Meeting with your contractor to make decisions on your home build can be exciting. Making all the design decisions makes your home feel personalized because everything is just how you like it. One decision you’ll need to make is what type of roof will be the perfect finish to your home.
Should I Have An Asphalt Shingle Roof?
Asphalt shingles are a very popular choice of roofing materials. Nearly 90% of homes in the U.S. have asphalt shingles. This roofing material is durable, affordable, and easy for a Longwood roofer to install. Did you know that asphalt shingles can last up to 30 years and can be recycled to make pavement?

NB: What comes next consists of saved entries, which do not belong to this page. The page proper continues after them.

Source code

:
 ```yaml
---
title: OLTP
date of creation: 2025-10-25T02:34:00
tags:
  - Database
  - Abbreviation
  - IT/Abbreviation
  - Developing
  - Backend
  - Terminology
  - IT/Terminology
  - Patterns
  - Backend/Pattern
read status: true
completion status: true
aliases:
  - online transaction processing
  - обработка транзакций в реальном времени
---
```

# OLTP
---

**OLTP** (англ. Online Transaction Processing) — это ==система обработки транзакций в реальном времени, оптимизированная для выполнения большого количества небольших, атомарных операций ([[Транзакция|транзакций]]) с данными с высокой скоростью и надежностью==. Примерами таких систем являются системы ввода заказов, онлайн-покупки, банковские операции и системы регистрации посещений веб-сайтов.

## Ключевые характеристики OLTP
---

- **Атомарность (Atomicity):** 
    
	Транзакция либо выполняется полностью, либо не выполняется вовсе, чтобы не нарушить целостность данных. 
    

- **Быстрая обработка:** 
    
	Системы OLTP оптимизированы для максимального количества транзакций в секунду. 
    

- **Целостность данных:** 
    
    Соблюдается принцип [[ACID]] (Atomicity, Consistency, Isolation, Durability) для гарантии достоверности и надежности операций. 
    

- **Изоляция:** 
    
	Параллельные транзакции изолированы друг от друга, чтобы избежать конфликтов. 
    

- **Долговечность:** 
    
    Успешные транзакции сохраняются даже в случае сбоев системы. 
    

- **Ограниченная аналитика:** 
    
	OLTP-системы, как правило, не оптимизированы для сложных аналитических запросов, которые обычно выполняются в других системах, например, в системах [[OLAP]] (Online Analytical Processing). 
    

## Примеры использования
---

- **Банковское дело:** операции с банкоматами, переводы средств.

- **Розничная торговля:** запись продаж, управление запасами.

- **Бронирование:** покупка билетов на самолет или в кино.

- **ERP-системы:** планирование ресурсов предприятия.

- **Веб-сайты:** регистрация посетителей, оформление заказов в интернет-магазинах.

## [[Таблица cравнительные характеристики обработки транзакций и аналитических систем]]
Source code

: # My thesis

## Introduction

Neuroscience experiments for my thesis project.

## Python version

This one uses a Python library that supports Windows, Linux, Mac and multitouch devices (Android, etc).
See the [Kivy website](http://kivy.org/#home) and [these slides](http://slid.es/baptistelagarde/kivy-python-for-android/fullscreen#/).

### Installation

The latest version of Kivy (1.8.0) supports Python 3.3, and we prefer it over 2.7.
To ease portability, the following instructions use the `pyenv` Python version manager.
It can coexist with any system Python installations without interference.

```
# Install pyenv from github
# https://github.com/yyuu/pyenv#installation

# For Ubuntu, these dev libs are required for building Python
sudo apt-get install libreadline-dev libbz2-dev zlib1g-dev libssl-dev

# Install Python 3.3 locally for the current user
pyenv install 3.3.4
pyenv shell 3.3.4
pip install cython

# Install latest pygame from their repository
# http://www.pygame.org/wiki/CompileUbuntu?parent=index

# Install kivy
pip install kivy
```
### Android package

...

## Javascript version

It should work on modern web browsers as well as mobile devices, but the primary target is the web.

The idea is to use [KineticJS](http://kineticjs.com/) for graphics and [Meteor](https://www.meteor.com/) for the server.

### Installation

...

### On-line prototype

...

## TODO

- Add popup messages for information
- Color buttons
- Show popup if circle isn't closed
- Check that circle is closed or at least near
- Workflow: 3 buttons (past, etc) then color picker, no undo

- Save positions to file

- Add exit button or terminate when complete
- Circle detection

Manufacturers can mix asphalt with fiberglass and mineral composite to create a variety of colors like brown, green, gray, or blue. The downside of this type of roofing material is that the color will fade over time with exposure to the sun. They also aren’t as long-lasting as some of their roofing material counterparts, as you’ll see below.
Pros: inexpensive, readily available
Cons: color fades, not as long-lasting as other materials
Can I Use Tile Shingles On My Roof?
Although they’re not as popular in the U.S., clay tile roofs are extremely popular worldwide and date back about 5,000 years. Tile shingles are more expensive than asphalt, but they can last up to 100 years.
You will see more tile roofs in warmer climates like California and right here in Florida because clay roofing is incredibly fire-resistant and can withstand winds of up to 150 miles per hour.
Pros: beautiful and long-lasting
Cons: expensive to install and repair
What Are The Pros And Cons Of A Metal Roof?
Metal roofing has increased in popularity lately with the recent farmhouse trend. Metal roofs are a popular choice because the materials are affordable and easy to transport. Made of aluminum, zinc, copper, or steel, metal roofing comes in shingles or sheets/panels and is available in a variety of colors.
Metal roofs age beautifully and can last up to 80 years, so they are a good choice if this material matches your home design. Our Longwood roofer recommends adding sound-absorbing material to the roof to minimize noise from rain and wind.
Pros: affordable, long-lasting, available in a variety of colors, lightweight, recyclable
Cons: can be noisy, can warp with improper installation
Although flat roofs are typically thought of for commercial buildings, if you look around, you’ll see that they are quite popular on residential homes as well. A flat roof makes a great living space above a garage or on a rooftop.
Flat roofs have been around for centuries, especially in dry, arid climates where water runoff was not an issue. With the advent of waterproof materials and engineering a slight angled grade to allow for drainage, this type of roof increased in popularity worldwide.
In the U.S., flat roof design was all the rage with the mid-century modern architecture of the 1950s. And it’s back. Architects love flat roofs because of their unique style and because it bucks the norm of pitched roof design. Architect Duo Dickinson writes,
“In all of the new century’s cultural and professional changes, the flat roof may become more appealing than ever. Where once radicals gloried in rejecting the pandering banality of the pitched roof in favor of the “clean” box, now safely traditional Modernists hold onto the flat roof as validation of their professional credibility. To other architects at least.”
Pros: structural integrity, adds living space above a garage or build-out, cost-effective, heat-resistant
Cons: can leak if not properly installed and maintained
So Which Roof Is Best For My Home?
When thinking about what type of roof to have installed on your home, take into consideration your budget and your climate. Asphalt is popular, affordable, and easy to install. Tile is beautiful but costly. Metal is stylish but can be noisy. Flat roofs make an architectural statement. The decision comes down to your personal preference.